Es justo es señalar, que este ejército conquistador tenía poca similitud táctica con los invencibles ejércitos peninsulares. Las armas de fuego, eficazmente empleadas en la Campaña de Italia, poco se utilizaron en América.

El mosquete de la primera mitad del siglo XVI, era útil en las disciplinadas batallas europeas libradas en terreno abierto, pero no resultaban adecuados para el teatro de operaciones americano, habida cuenta de su clima y terreno. Su empleo eficaz, necesitaba de una horquilla de apoyo, pólvora de grano fino para el cebado de la cazoleta, de grano grueso para la carga impulsora y mecha encendida antes del disparo, mediante pedernal y yesca, elementos y circunstancias todas ellas, imposibles de cumplimentar ante ataques sorpresivos que eran moneda corriente en América. Puede citarse, a título de ejemplo, que los pueblos originarios de Perú y del Yucatán desplegaban acciones de guerrilla que neutralizaban totalmente el accionar de los arcabuceros y mosqueteros.

La ballesta, otra arma que en Europa había rendido grandes resultados, tampoco los dio en el continente americano. El potente dardo, era capaz de hacer estragos en indígenas que no vestían las armaduras metálicas o las defensas de cuerpo europeas, pero el proceso de carga, basado en el empleo de complejas poleas y cremalleras, hacía que los ballesteros quedasen alejados por largos períodos del eje del combate y los indígenas eran miles.

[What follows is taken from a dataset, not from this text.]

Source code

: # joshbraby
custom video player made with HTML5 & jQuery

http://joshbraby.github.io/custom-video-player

Los relatos de la época señalan reiteradamente, que los arcabuces y ballestas tras pocas semanas de campaña, quedaban inutilizados por el óxido o la podredumbre de las cuerdas y al cabo de algunos meses eran totalmente inservibles. Estas circunstancias tuvieron gran efecto sobre la integración de los ejércitos conquistadores, así en el ya citado sito de Tenochtitlán, que presentaba condiciones ideales para el uso de este tipo de armas, los ochocientos cincuenta infantes de Cortés incluían entre ciento veinte y ciento sesenta ballesteros y arcabuceros; mientras que, cuando Alvarado atacó Quito con quinientos hombres, cien de ellos eran ballesteros y ninguno arcabucero.

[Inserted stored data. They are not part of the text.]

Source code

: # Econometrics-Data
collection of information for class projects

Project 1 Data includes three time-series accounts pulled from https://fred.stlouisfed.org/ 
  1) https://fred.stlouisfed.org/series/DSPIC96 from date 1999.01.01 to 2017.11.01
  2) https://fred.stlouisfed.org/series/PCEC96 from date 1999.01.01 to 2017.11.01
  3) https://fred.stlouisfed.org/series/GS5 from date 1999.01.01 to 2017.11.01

Otro gran inconveniente, para la utilización de las citadas armas, era el abastecimiento de proyectiles. En el sitio de Tenochtitlán, Cortés dispuso entregar a los indios “amigos” de Texcoco, modelos de astiles y puntas de saeta, para que se realizaran ocho mil copias de cada muestra. En ocho días le fueron entregados cincuenta mil astiles y otras tantas puntas de cobre para los mismos, estas últimas consideradas de calidad superior la muestra, quedó a cargo de los ballesteros españoles el pulirlas, aceitarlas y emplumarlas.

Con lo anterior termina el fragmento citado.